Put it in a bowl and mash it. Get every single lump out. Put the butter in while everything’s hot so it melts without you having to work for it.
Pro tip: I bought a food processor after I borrowed one from my neighbor Lisa. She moved three years ago and I still miss having her next door. Anyway, 30 seconds in the food processor and you’re done. So much easier.
Add your sugar, milk, eggs, nutmeg, cinnamon, vanilla. Mix it until you can’t see separate ingredients anymore. Should be orange-ish gold and smooth.
Pour it in the pie crust. Smooth the top if you want it to look nice for photos. It’ll be really full. Don’t panic. I’ve never had one overflow and I’ve made this at least fifty times.
Put it in the oven at 350°F. Set a timer for 55 minutes. When you stick a knife in the middle and nothing wet comes out on the knife, it’s done. It puffs up in the oven and looks really cool through the glass door.
Leave it on the counter for three hours minimum. Do not cut it before that. I don’t care how good it smells. I made that mistake at my first Thanksgiving hosting and served everyone soup in a crust.
Notes
- Prevent a soggy bottom: Brush your unbaked crust with a beaten egg white before adding the filling. This creates a moisture barrier!
- Smooth operator: If you don’t have a food processor, push the mashed sweet potato through a fine-mesh sieve for ultra-smooth results
- Even baking: Place your pie on the middle rack and rotate it halfway through baking for even browning
- The jiggle test: The pie is done when the edges are set but the center still has a slight jiggle (about a 2-inch circle in the middle). It will continue cooking as it cools
- Prep Time: 15 minutes
- Cook Time: 1 hour 40 minutes
- Category: Dessert
- Method: Baking
- Cuisine: American
Ingredients You’ll Need
For the Filling:
- 1 (1 pound) sweet potato
- 1/2 cup (1 stick) butter, softened
- 1 cup granulated sugar
- 1/2 cup milk (whole milk works best)
- 2 large eggs
- 1/2 teaspoon ground nutmeg
- 1/2 teaspoon ground cinnamon
- 1 teaspoon vanilla extract
For the Crust:
- 1 (9-inch) unbaked pie crust (homemade or store-bought—no judgment here!)

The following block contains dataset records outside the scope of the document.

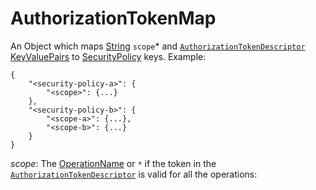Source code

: # AuthorizationTokenMap

An Object which maps [String](../primitives.md#string) `scope`* and [`AuthorizationTokenDescriptor`](./authorization-token-descriptor.md) [KeyValuePairs](../primitives.md#keyvaluepair) to [SecurityPolicy](../primitives.md#securitypolicy) keys. Example:

```
{
    "<security-policy-a>": {
        "<scope>": {...}
    },
    "<security-policy-b>": {
        "<scope-a>": {...},
        "<scope-b>": {...}
    }
}
```
_scope_: The [OperationName](../primitives.md#operationname) or `*` if the token in the [`AuthorizationTokenDescriptor`](./authorization-token-descriptor.md) is valid for all the operations:  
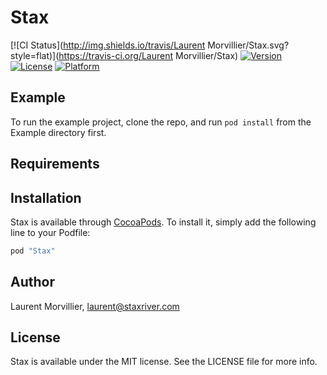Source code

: # Stax

[![CI Status](http://img.shields.io/travis/Laurent Morvillier/Stax.svg?style=flat)](https://travis-ci.org/Laurent Morvillier/Stax)
[![Version](https://img.shields.io/cocoapods/v/Stax.svg?style=flat)](http://cocoapods.org/pods/Stax)
[![License](https://img.shields.io/cocoapods/l/Stax.svg?style=flat)](http://cocoapods.org/pods/Stax)
[![Platform](https://img.shields.io/cocoapods/p/Stax.svg?style=flat)](http://cocoapods.org/pods/Stax)

## Example

To run the example project, clone the repo, and run `pod install` from the Example directory first.

## Requirements

## Installation

Stax is available through [CocoaPods](http://cocoapods.org). To install
it, simply add the following line to your Podfile:

```ruby
pod "Stax"
```

## Author

Laurent Morvillier, laurent@staxriver.com

## License

Stax is available under the MIT license. See the LICENSE file for more info.
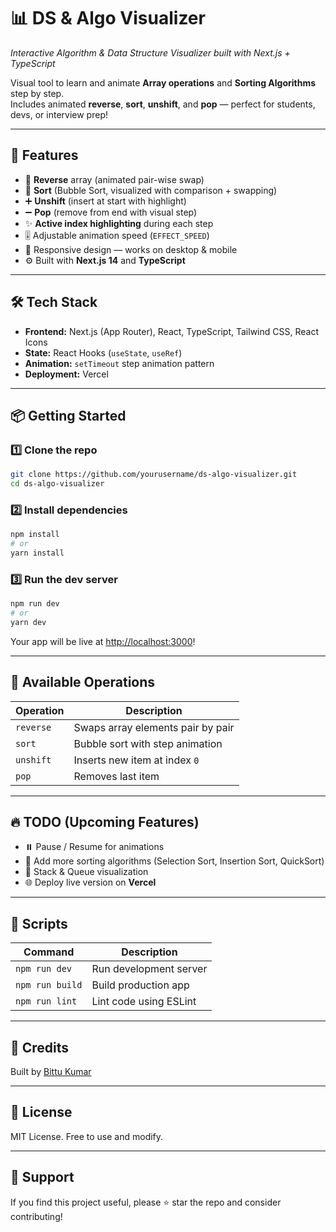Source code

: # 📊 DS & Algo Visualizer  
*Interactive Algorithm & Data Structure Visualizer built with Next.js + TypeScript*

Visual tool to learn and animate **Array operations** and **Sorting Algorithms** step by step.  
Includes animated **reverse**, **sort**, **unshift**, and **pop** — perfect for students, devs, or interview prep!

---

## 🚀 Features

- 🔄 **Reverse** array (animated pair-wise swap)
- 🔢 **Sort** (Bubble Sort, visualized with comparison + swapping)
- ➕ **Unshift** (insert at start with highlight)
- ➖ **Pop** (remove from end with visual step)
- ✨ **Active index highlighting** during each step
- 🎚️ Adjustable animation speed (`EFFECT_SPEED`)
- 📱 Responsive design — works on desktop & mobile
- ⚙️ Built with **Next.js 14** and **TypeScript**

---

## 🛠️ Tech Stack

- **Frontend:** Next.js (App Router), React, TypeScript, Tailwind CSS, React Icons
- **State:** React Hooks (`useState`, `useRef`)
- **Animation:** `setTimeout` step animation pattern
- **Deployment:** Vercel 

---

## 📦 Getting Started

### 1️⃣ Clone the repo
```bash
git clone https://github.com/yourusername/ds-algo-visualizer.git
cd ds-algo-visualizer
```

### 2️⃣ Install dependencies
```bash
npm install
# or
yarn install
```

### 3️⃣ Run the dev server
```bash
npm run dev
# or
yarn dev
```
Your app will be live at [http://localhost:3000](http://localhost:3000)!

---

## 🎯 Available Operations

| Operation  | Description                       |
|------------|-----------------------------------|
| `reverse`  | Swaps array elements pair by pair |
| `sort`     | Bubble sort with step animation   |
| `unshift`  | Inserts new item at index `0`     |
| `pop`      | Removes last item                 |

---

## 🔥 TODO (Upcoming Features)
- ⏸️ Pause / Resume for animations
- 🧩 Add more sorting algorithms (Selection Sort, Insertion Sort, QuickSort)
- 🧮 Stack & Queue visualization
- 🌐 Deploy live version on **Vercel**

---

## 📝 Scripts

| Command          | Description          |
|------------------|----------------------|
| `npm run dev`    | Run development server |
| `npm run build`  | Build production app  |
| `npm run lint`   | Lint code using ESLint |

---

## 🌟 Credits
Built by [Bittu Kumar](https://github.com/BittuKumar183040)  

---

## 📄 License
MIT License. Free to use and modify.

---

## 💖 Support
If you find this project useful, please ⭐️ star the repo and consider contributing!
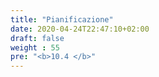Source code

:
 ```yaml
---
title: "Pianificazione"
date: 2020-04-24T22:47:10+02:00
draft: false
weight : 55
pre: "<b>10.4 </b>"
---
```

Why These Ingredients Work
You have to use a real sweet potato. The canned stuff tastes like the can. I don’t know how else to describe it. It just does. Butter makes this taste like dessert instead of baby food. The sugar sweetens it but also does something with the texture—makes it firm up right. Without eggs you’ve got orange soup. The spices need to be there but not too much. My grandmother used to say you should taste sweet potato first, spices second. She’d make me taste the filling before it went in the oven and if I tasted cinnamon before sweet potato she’d add more sweet potato. Vanilla is what makes all the flavors stop fighting with each other. And the milk thins it out so it’s not paste. My first attempt I didn’t use enough milk and cutting into it was like cutting into a brick.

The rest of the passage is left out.